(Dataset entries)
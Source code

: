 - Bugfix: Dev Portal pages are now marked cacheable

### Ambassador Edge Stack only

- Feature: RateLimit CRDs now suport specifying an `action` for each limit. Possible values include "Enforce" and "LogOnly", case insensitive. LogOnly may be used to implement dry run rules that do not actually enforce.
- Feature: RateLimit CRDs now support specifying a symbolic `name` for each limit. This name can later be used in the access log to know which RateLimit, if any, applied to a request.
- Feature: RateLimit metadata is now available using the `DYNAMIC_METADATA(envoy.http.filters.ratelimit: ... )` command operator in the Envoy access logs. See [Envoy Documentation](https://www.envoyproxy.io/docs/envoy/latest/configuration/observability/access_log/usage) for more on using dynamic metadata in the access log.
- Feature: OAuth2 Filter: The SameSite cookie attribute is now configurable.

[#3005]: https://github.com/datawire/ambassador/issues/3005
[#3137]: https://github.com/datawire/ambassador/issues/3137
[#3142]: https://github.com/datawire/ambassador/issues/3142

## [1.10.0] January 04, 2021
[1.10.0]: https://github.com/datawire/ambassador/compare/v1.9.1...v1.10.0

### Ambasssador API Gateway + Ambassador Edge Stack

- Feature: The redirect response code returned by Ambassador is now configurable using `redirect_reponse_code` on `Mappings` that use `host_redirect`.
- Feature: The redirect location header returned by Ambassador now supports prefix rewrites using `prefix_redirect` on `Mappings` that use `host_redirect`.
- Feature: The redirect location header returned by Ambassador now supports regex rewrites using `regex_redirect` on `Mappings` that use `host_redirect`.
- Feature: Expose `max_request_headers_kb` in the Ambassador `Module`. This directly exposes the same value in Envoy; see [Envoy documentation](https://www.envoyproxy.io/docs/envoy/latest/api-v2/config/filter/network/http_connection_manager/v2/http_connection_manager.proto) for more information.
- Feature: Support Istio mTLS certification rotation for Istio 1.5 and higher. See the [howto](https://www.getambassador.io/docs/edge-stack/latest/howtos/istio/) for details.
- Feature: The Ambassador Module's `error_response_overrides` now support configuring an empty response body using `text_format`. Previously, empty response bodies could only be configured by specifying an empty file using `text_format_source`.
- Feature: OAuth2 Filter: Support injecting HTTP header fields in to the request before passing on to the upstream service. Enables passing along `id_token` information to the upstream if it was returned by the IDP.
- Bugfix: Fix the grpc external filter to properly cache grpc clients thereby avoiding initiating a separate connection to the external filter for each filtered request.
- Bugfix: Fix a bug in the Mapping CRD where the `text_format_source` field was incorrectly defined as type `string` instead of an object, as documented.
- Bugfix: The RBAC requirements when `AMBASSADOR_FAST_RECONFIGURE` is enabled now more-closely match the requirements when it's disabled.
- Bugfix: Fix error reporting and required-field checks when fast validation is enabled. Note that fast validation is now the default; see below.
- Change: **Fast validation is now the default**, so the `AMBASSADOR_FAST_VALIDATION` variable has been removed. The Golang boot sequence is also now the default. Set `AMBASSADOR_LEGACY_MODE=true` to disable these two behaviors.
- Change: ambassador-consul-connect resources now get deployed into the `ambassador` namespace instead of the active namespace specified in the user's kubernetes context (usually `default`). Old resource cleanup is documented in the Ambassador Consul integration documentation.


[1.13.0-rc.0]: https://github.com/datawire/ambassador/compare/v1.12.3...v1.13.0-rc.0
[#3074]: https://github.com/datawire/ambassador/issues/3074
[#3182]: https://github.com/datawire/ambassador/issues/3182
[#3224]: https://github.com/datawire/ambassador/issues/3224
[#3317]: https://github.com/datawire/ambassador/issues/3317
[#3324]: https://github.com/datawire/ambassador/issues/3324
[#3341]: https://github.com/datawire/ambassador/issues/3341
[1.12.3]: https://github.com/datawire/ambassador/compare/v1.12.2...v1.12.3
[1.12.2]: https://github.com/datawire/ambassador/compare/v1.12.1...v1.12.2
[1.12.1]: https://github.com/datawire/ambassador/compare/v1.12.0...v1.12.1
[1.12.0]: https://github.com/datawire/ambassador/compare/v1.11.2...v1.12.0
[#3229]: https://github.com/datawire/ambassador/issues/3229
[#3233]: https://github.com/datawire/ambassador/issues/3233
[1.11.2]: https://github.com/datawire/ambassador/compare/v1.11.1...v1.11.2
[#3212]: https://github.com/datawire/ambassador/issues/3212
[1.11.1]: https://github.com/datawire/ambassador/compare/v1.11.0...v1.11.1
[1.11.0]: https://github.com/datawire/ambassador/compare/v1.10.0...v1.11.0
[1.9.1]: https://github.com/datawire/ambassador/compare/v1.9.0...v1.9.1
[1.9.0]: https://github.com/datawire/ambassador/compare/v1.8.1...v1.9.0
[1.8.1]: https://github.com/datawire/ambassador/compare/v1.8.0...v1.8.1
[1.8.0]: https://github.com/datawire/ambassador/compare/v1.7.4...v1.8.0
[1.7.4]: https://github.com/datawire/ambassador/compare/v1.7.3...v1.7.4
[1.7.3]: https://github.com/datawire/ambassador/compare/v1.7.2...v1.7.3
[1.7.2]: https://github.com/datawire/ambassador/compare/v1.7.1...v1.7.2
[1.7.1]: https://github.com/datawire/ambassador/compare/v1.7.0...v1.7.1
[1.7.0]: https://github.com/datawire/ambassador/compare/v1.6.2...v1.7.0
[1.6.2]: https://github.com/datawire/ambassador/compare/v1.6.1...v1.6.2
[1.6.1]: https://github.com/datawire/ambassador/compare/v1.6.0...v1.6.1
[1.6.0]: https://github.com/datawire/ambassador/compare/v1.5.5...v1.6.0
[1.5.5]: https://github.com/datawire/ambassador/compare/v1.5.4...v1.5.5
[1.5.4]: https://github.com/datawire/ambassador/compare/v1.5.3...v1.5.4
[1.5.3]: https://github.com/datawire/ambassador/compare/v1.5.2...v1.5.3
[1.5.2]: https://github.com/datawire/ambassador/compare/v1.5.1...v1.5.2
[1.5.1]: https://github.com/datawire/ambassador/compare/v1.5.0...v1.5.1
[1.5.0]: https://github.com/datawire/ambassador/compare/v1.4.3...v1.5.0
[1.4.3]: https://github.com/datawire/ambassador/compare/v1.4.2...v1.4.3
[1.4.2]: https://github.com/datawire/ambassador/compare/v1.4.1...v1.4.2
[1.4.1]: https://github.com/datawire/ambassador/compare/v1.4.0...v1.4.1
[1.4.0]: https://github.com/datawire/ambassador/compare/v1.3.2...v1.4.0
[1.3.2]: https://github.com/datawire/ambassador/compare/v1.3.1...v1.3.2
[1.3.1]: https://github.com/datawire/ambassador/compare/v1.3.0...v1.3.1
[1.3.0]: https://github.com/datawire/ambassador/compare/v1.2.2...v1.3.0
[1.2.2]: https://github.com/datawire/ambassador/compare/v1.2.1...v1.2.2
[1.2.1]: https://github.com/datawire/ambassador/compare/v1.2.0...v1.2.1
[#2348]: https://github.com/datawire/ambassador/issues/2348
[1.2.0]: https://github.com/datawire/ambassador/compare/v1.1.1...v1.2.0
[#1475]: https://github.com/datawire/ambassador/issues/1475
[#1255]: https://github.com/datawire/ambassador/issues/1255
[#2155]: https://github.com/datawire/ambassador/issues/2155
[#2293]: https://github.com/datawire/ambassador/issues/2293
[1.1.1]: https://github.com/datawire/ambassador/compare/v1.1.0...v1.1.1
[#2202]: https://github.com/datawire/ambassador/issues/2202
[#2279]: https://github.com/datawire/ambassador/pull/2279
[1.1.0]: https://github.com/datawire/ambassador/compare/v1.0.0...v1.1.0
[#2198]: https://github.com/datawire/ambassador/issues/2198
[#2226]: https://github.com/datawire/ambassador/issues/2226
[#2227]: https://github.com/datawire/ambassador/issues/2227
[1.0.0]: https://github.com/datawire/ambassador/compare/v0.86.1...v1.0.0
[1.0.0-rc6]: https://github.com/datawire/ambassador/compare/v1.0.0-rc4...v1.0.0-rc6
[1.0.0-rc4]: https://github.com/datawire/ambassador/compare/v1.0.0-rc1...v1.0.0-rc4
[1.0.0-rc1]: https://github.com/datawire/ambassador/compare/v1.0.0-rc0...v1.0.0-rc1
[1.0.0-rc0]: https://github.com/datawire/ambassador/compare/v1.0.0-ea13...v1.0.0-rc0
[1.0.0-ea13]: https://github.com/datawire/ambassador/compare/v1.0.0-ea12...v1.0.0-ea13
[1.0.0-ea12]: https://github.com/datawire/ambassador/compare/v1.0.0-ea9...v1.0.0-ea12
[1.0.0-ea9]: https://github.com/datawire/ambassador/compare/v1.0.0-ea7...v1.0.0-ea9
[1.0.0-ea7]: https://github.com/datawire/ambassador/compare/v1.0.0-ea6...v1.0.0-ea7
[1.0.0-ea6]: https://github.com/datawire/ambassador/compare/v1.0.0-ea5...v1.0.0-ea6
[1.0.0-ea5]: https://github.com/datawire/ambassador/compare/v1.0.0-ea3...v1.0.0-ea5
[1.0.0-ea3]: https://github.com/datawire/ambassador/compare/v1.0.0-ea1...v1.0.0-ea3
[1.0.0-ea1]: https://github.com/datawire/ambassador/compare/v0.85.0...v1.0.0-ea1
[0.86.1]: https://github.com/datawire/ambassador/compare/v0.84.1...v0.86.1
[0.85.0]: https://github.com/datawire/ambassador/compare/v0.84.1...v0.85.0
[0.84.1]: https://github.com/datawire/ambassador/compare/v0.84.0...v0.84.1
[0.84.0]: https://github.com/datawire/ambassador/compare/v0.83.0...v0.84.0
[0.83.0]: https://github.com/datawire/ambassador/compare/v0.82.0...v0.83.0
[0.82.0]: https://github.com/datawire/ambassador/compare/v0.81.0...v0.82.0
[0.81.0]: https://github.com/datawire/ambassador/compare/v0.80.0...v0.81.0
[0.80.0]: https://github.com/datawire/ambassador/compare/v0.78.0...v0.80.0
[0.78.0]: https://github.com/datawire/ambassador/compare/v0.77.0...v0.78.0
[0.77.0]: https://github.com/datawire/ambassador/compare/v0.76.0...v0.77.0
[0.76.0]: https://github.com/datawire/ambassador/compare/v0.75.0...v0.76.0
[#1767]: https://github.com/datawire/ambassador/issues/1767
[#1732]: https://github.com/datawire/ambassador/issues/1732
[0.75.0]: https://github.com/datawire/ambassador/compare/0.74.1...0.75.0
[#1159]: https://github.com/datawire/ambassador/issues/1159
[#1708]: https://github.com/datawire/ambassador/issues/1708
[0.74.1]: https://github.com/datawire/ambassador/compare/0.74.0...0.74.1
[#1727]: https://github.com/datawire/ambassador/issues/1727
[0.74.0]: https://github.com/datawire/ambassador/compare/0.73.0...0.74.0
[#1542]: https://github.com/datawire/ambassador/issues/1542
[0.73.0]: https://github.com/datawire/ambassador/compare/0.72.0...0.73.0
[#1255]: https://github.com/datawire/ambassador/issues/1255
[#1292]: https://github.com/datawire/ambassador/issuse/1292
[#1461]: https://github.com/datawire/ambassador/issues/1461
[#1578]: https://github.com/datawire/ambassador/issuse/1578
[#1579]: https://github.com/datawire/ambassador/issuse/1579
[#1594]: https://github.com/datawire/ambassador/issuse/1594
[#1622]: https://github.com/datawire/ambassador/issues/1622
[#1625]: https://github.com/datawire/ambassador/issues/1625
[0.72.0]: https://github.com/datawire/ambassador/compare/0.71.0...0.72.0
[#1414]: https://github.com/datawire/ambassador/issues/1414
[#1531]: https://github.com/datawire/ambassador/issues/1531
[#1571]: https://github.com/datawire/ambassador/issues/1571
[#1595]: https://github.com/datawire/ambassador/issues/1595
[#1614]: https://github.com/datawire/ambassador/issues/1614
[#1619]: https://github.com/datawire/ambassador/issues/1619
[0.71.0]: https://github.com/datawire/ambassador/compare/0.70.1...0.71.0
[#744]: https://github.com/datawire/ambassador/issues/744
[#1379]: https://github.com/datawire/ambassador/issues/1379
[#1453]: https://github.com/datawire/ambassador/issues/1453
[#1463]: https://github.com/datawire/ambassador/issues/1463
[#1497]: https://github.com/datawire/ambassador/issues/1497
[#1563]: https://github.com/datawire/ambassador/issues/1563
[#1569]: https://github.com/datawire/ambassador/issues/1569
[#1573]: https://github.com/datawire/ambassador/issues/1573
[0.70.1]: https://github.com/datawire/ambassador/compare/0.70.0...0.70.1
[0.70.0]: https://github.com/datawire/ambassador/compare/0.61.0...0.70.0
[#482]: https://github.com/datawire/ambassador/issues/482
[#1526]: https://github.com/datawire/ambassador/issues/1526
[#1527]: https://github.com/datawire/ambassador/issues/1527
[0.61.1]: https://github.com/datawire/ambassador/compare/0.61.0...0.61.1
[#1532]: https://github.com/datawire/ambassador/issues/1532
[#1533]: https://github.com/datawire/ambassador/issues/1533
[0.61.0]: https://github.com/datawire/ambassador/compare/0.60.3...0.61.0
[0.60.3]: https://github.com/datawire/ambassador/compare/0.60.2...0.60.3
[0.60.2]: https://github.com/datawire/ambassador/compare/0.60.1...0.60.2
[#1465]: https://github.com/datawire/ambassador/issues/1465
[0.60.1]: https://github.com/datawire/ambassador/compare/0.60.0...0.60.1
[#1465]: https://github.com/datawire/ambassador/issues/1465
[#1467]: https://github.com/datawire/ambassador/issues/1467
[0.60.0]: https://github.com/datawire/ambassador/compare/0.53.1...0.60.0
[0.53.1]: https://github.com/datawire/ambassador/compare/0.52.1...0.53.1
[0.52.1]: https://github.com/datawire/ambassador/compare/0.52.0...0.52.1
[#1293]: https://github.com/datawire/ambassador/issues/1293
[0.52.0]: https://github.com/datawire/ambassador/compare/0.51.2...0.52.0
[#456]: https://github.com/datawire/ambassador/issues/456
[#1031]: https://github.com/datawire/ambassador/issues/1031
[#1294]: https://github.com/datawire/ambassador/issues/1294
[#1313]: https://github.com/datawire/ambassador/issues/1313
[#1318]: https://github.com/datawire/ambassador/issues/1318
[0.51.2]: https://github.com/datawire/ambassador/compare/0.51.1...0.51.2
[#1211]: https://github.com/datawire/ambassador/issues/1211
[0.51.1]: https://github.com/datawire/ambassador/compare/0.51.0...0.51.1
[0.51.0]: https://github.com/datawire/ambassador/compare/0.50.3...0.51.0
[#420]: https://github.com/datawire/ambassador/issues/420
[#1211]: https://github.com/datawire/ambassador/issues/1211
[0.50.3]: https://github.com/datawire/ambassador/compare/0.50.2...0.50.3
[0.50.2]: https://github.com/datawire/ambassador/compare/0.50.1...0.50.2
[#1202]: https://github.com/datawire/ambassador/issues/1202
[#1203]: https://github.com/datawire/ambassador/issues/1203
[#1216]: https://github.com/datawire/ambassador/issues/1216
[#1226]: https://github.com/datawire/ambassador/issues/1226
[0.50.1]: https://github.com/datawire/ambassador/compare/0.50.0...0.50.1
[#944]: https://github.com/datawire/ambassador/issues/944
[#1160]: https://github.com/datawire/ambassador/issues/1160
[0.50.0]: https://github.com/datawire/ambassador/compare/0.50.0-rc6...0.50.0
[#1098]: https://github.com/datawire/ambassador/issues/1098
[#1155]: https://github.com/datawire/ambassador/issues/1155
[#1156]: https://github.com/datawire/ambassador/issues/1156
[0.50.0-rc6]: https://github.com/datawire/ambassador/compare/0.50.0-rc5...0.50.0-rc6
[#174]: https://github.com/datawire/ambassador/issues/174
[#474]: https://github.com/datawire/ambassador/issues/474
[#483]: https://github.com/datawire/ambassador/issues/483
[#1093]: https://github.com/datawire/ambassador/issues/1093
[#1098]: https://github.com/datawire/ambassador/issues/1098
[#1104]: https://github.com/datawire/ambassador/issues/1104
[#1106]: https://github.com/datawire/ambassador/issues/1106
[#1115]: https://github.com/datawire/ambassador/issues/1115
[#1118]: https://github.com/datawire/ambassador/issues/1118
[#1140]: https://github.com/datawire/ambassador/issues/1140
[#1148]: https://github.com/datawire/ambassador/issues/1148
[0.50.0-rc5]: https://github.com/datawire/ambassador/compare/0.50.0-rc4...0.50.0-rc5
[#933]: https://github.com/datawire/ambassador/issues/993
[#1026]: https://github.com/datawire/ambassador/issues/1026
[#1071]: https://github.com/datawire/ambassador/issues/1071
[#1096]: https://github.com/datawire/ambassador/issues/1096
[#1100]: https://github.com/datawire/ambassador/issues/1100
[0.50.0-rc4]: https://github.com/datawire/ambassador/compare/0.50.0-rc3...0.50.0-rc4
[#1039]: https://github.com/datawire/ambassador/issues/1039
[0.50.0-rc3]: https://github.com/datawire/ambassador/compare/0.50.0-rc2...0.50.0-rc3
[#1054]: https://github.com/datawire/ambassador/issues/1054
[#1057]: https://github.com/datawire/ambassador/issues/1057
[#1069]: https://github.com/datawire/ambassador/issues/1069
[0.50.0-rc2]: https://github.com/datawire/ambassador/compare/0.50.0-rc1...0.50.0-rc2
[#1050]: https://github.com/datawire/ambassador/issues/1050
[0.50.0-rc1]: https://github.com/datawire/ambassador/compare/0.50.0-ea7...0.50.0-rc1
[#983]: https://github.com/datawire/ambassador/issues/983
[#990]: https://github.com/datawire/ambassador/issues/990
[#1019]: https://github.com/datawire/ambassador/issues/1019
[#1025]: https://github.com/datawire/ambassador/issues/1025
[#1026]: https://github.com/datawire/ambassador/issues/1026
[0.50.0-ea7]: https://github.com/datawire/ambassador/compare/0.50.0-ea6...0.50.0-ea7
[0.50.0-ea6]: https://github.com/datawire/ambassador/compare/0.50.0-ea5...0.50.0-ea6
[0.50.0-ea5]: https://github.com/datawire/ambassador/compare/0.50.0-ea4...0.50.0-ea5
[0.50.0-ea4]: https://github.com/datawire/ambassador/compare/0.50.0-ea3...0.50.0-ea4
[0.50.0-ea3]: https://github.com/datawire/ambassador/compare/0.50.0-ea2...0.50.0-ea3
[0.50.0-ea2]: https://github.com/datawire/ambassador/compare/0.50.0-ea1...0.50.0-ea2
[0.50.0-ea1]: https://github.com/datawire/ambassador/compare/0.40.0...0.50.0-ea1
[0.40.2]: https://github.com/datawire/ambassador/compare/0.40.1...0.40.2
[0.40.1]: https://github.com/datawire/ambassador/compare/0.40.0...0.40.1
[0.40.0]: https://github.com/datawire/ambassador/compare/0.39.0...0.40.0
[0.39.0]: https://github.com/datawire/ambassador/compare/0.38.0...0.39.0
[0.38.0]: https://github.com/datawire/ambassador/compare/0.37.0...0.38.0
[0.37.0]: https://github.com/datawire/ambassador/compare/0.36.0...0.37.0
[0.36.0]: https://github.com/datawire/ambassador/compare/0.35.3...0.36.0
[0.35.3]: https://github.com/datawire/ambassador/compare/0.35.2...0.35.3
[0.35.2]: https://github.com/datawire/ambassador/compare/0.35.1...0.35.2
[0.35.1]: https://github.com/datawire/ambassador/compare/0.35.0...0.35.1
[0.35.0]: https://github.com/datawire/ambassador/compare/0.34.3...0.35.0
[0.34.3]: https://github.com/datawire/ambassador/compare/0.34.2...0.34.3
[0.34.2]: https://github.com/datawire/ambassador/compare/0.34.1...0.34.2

- [TASK DIRECTIONS] The answer is to be a bare number, showing how many lines of the records contain "configurable".

- [EXERCISE RESULT] 2